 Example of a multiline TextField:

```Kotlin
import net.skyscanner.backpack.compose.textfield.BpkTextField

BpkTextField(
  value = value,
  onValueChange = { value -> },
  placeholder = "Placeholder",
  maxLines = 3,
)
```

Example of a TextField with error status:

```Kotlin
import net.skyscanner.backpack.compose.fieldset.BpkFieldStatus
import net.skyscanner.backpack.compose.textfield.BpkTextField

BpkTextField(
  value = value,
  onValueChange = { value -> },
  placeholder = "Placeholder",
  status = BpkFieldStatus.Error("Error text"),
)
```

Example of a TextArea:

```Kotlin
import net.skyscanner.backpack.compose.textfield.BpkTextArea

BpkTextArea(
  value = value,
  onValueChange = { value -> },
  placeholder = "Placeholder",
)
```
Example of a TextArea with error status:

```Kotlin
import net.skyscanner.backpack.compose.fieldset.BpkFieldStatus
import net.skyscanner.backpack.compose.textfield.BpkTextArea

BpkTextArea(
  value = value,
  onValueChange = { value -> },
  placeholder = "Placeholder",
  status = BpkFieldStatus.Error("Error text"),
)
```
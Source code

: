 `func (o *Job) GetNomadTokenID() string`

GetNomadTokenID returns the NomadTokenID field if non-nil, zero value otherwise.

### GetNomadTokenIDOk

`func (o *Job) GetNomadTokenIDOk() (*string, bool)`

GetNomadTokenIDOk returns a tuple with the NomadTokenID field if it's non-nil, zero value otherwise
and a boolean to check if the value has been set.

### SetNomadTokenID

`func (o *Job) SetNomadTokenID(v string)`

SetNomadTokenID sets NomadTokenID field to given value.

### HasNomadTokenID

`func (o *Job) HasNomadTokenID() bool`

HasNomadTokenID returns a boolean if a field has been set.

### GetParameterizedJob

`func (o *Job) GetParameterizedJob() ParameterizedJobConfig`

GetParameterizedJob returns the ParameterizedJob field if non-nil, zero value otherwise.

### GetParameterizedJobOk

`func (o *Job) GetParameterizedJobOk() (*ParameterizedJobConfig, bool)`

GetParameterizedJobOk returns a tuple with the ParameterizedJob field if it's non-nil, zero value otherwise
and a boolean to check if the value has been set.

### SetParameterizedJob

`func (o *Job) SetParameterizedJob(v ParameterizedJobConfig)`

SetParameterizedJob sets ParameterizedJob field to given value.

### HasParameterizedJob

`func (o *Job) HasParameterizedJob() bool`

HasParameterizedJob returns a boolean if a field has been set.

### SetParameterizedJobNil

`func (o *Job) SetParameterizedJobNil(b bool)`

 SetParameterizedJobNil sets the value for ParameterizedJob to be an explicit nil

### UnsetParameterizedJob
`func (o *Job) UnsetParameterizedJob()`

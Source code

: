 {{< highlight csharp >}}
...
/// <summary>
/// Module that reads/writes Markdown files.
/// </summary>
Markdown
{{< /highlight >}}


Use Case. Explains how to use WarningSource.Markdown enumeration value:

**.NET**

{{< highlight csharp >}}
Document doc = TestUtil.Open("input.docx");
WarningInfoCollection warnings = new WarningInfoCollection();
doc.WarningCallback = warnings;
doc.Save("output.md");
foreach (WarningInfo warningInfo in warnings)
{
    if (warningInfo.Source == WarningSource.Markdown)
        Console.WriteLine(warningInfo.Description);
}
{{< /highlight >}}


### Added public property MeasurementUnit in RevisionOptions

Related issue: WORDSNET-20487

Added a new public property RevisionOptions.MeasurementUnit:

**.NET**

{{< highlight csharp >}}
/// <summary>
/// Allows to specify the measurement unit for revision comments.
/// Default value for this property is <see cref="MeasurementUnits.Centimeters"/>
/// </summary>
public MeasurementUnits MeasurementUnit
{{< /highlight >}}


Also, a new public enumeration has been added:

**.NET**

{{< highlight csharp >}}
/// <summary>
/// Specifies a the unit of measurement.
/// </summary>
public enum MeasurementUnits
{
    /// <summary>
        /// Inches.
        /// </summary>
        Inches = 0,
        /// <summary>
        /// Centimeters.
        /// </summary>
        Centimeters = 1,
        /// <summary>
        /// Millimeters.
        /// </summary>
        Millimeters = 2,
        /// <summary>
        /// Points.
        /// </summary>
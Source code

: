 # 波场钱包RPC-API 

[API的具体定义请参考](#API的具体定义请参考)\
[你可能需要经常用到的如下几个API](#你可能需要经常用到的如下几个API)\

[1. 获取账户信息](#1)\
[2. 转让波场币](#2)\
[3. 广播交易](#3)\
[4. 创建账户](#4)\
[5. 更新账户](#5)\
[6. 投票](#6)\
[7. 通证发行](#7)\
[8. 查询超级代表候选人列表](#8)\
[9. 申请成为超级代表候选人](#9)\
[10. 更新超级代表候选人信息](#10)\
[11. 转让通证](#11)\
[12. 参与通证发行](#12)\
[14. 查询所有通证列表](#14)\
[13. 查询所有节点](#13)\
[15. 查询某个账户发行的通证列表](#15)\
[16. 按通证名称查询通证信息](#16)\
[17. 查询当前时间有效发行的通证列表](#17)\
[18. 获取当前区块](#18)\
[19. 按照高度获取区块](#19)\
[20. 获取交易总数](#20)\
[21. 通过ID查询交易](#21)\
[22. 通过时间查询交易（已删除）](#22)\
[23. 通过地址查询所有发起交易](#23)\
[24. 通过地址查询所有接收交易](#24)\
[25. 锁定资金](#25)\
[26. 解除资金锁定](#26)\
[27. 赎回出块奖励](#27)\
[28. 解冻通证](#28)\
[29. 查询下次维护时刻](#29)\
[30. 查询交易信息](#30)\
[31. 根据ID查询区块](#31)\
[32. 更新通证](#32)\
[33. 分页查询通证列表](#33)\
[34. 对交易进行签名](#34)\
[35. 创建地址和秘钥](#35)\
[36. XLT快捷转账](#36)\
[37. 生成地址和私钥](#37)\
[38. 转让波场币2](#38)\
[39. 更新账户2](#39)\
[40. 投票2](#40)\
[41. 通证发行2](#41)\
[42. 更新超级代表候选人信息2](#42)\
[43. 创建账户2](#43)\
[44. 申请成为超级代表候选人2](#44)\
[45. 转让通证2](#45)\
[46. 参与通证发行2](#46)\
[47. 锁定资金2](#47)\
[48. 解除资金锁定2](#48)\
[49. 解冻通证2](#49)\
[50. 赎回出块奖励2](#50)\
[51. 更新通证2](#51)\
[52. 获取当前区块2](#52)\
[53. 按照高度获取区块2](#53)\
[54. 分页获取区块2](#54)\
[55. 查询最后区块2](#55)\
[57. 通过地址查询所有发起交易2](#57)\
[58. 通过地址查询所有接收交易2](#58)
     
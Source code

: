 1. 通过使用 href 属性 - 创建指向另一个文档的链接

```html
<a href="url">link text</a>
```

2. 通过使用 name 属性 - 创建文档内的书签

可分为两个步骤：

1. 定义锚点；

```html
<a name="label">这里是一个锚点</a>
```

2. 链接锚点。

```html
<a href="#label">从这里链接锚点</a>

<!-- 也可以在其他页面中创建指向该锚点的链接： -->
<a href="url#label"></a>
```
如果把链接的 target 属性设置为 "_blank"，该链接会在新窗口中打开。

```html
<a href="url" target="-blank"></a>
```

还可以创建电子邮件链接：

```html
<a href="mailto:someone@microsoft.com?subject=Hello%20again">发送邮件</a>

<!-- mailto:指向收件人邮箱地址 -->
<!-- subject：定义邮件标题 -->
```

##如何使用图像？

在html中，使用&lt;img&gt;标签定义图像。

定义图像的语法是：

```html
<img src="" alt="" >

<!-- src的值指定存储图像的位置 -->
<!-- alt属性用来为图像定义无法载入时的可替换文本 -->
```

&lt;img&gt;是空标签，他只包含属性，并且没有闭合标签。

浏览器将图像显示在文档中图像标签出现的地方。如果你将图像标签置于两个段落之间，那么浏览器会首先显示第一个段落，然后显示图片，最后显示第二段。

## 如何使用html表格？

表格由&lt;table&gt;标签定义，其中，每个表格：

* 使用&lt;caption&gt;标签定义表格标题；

• [ASSIGNMENT]:
Reply by stating only how many lines in the listing hold the word "HasParameterizedJob".

• [SOLUTION FOR THIS TASK]:
3